A continuación te trasladaremos los aspectos básicos a tener en cuenta a la hora de elegir correctamente tu calzado:

Tipo de corredor:

Es muy importante saber que tipo de corredor soy. Realiza un acto de sinceridad al definirte como corredor y de esta manera podremos descartar (o no) las zapatillas más técnicas del mercado. Las zapatillas con mayor amortiguación no son las ideales para técnicas depuradas pero si lo son para corredores que están iniciándose o que a pesar de la experiencia no tienen demasiada técnica.

Peso:

El peso corporal es un factor determinante. Aunque las zapatillas con mayor amortiguación suelen ser más caras deberás optar por ellas a partir de los 70 kilos de peso aproximadamente. A partir de ese peso, deberás incrementar la amortiguación para evitar lesiones por impacto.

Tipo de pisada:

Lo ideal para analizar el tipo de pisada es realizar un estudio con especialistas. Ellos te dirán de manera correcta si tienes una pisada pronadora, neutra o supinadora, y en consecuencia, podrán personalizarte unas plantillas para corregir alteraciones muy pronunciadas que las propias zapatillas específicas para cada pisada no pueden corregir. No cometas el grave error de comprar, quitar o alterar plantillas por motu propio.

Ancho del pie:

El ancho de pie antiguamente podía modificar la elección de tu talla. Si tu talla es 42 con un pie ancho posiblemente elegirías una zapatilla 42.5 o 43 para sentir comodidad en el ancho de pie. En la actualidad, hay varias marcas en el mercado que ofrecen diferentes tipos de zapatillas dependiendo del ancho del pie de cada corredor.

Ritmos:

El ritmo al que vas a poder correr está directamente relacionado con tu estado de forma. Si tus ritmos son tranquilos o rápidos influye a la hora de elegir. Las zapatillas con más o menos drop (diferencia de altura que hay entre el talón y la puntera). A mayores ritmos, menor será el drop. Casualmente a mayores ritmos también menores son los pesos corporales.  Si el ritmo baja y el peso corporal se eleva, aumentará el drop.

Talla:

La talla es otro de los aspectos a tener en cuenta y que, en más de una ocasión nos ha generado algún conflicto. Debes saber que correr con una zapatilla de ajuste perfecto, el pie puede experimentar dolor debido a la hinchazón que se sufre durante tus entrenamientos o competiciones.

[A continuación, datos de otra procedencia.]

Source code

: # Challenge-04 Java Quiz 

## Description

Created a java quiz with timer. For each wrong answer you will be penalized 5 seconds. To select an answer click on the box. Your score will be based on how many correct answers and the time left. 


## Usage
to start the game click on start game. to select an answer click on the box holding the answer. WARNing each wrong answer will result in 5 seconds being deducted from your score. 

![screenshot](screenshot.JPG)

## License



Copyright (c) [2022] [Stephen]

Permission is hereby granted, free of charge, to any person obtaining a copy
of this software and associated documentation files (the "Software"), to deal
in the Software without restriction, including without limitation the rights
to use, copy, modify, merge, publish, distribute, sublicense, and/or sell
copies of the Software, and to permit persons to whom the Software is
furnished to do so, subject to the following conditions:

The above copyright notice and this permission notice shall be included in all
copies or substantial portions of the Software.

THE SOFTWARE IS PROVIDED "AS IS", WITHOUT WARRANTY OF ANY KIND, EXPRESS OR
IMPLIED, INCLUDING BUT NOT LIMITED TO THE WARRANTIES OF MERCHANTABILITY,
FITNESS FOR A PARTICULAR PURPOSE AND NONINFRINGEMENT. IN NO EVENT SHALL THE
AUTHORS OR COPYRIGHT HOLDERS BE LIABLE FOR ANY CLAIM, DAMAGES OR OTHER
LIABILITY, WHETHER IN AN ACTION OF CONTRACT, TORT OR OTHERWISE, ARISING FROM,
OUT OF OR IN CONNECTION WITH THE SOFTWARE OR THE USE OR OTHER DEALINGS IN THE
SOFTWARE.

Considero personalmente que dejar medio centímetro entre el dedo más gordo del pie y la puntera es lo adecuado.

Para terminar, te aconsejo que compres inteligentemente tus zapatillas, invertir lo necesario siempre será lo ideal ya que ahorrar dinero omitiendo algunos de los aspectos anteriormente destacados hará que tus ahorros se los lleve el fisioterapeuta.